* [Your task] Which of the lines below contain the string "original"? Pull each one out of the data.

[Excerpts from a dataset]
[Start of section]

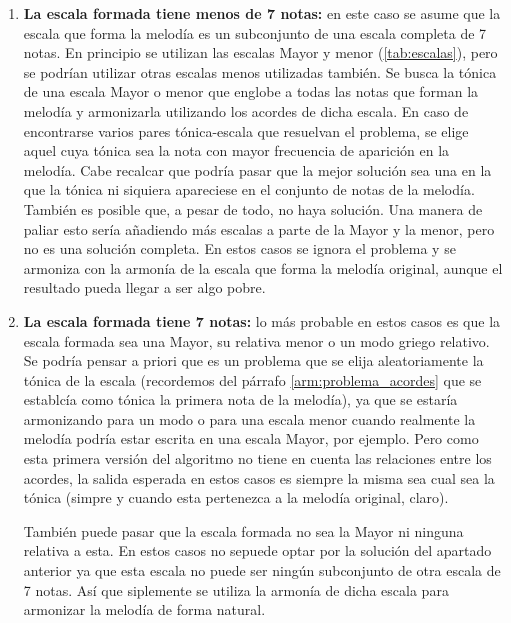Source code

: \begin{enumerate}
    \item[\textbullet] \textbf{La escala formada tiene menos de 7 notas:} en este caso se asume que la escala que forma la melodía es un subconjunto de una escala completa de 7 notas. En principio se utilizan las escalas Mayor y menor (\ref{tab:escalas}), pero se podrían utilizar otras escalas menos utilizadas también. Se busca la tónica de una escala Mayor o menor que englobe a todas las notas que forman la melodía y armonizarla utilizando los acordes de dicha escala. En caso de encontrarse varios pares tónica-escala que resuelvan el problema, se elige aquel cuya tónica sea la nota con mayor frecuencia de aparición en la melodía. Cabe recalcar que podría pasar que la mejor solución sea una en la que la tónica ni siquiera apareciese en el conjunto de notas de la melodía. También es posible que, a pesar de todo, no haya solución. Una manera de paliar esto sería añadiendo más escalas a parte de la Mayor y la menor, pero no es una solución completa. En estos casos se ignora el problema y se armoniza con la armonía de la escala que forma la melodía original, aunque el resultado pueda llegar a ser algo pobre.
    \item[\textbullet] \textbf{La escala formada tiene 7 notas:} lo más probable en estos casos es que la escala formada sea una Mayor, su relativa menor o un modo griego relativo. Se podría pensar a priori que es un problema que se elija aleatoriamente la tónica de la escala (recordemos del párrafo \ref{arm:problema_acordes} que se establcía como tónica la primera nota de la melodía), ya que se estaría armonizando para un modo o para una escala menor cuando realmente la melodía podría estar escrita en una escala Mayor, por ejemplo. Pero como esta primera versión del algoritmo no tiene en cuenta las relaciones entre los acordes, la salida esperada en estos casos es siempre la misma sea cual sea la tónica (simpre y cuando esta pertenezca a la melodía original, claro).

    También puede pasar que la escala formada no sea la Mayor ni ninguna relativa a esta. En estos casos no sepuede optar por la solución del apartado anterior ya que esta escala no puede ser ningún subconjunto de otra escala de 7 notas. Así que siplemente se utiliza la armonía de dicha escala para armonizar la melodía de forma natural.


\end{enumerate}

[End of section]
[Start of section]

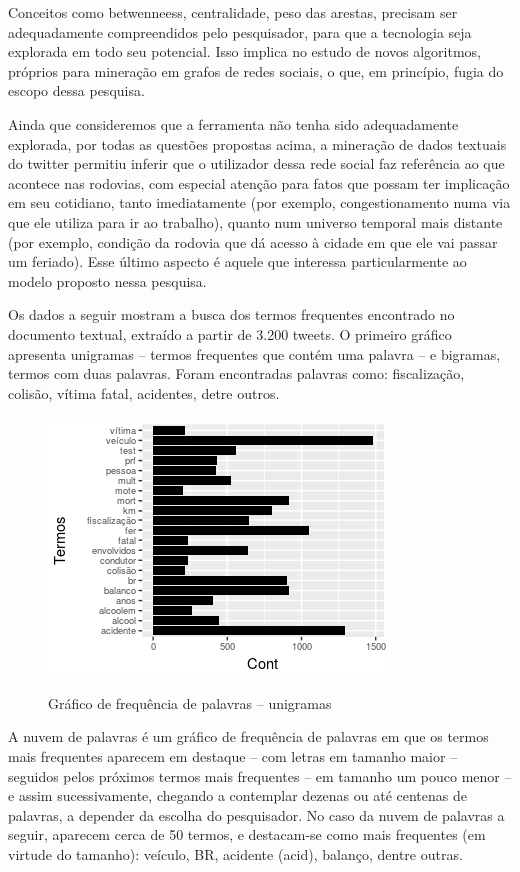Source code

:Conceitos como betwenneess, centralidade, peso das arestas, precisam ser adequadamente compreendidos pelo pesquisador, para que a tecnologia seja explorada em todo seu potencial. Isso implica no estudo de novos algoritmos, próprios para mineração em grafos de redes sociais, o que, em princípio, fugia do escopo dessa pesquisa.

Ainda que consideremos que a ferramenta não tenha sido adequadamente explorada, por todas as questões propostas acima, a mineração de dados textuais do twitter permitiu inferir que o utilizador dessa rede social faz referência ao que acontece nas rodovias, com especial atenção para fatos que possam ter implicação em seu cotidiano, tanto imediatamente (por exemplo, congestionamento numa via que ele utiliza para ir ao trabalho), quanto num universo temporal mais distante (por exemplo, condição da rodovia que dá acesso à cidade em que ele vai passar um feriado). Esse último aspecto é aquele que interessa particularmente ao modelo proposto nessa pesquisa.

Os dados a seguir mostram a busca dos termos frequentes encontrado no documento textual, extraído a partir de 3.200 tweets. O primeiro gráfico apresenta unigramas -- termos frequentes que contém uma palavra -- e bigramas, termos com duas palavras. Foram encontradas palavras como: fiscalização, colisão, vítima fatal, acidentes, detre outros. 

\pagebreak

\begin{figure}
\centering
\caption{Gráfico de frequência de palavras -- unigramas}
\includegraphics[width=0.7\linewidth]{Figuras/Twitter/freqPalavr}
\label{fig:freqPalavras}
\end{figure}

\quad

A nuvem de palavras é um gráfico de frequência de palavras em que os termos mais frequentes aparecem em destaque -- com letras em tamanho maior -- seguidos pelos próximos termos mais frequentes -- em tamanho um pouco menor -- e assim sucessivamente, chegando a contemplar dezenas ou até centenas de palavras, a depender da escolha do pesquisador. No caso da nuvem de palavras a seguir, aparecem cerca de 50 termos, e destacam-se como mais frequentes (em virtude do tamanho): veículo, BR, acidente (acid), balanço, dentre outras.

[End of section]

* [Solution for this task]
    \item[\textbullet] \textbf{La escala formada tiene menos de 7 notas:} en este caso se asume que la escala que forma la melodía es un subconjunto de una escala completa de 7 notas. En principio se utilizan las escalas Mayor y menor (\ref{tab:escalas}), pero se podrían utilizar otras escalas menos utilizadas también. Se busca la tónica de una escala Mayor o menor que englobe a todas las notas que forman la melodía y armonizarla utilizando los acordes de dicha escala. En caso de encontrarse varios pares tónica-escala que resuelvan el problema, se elige aquel cuya tónica sea la nota con mayor frecuencia de aparición en la melodía. Cabe recalcar que podría pasar que la mejor solución sea una en la que la tónica ni siquiera apareciese en el conjunto de notas de la melodía. También es posible que, a pesar de todo, no haya solución. Una manera de paliar esto sería añadiendo más escalas a parte de la Mayor y la menor, pero no es una solución completa. En estos casos se ignora el problema y se armoniza con la armonía de la escala que forma la melodía original, aunque el resultado pueda llegar a ser algo pobre.
    \item[\textbullet] \textbf{La escala formada tiene 7 notas:} lo más probable en estos casos es que la escala formada sea una Mayor, su relativa menor o un modo griego relativo. Se podría pensar a priori que es un problema que se elija aleatoriamente la tónica de la escala (recordemos del párrafo \ref{arm:problema_acordes} que se establcía como tónica la primera nota de la melodía), ya que se estaría armonizando para un modo o para una escala menor cuando realmente la melodía podría estar escrita en una escala Mayor, por ejemplo. Pero como esta primera versión del algoritmo no tiene en cuenta las relaciones entre los acordes, la salida esperada en estos casos es siempre la misma sea cual sea la tónica (simpre y cuando esta pertenezca a la melodía original, claro).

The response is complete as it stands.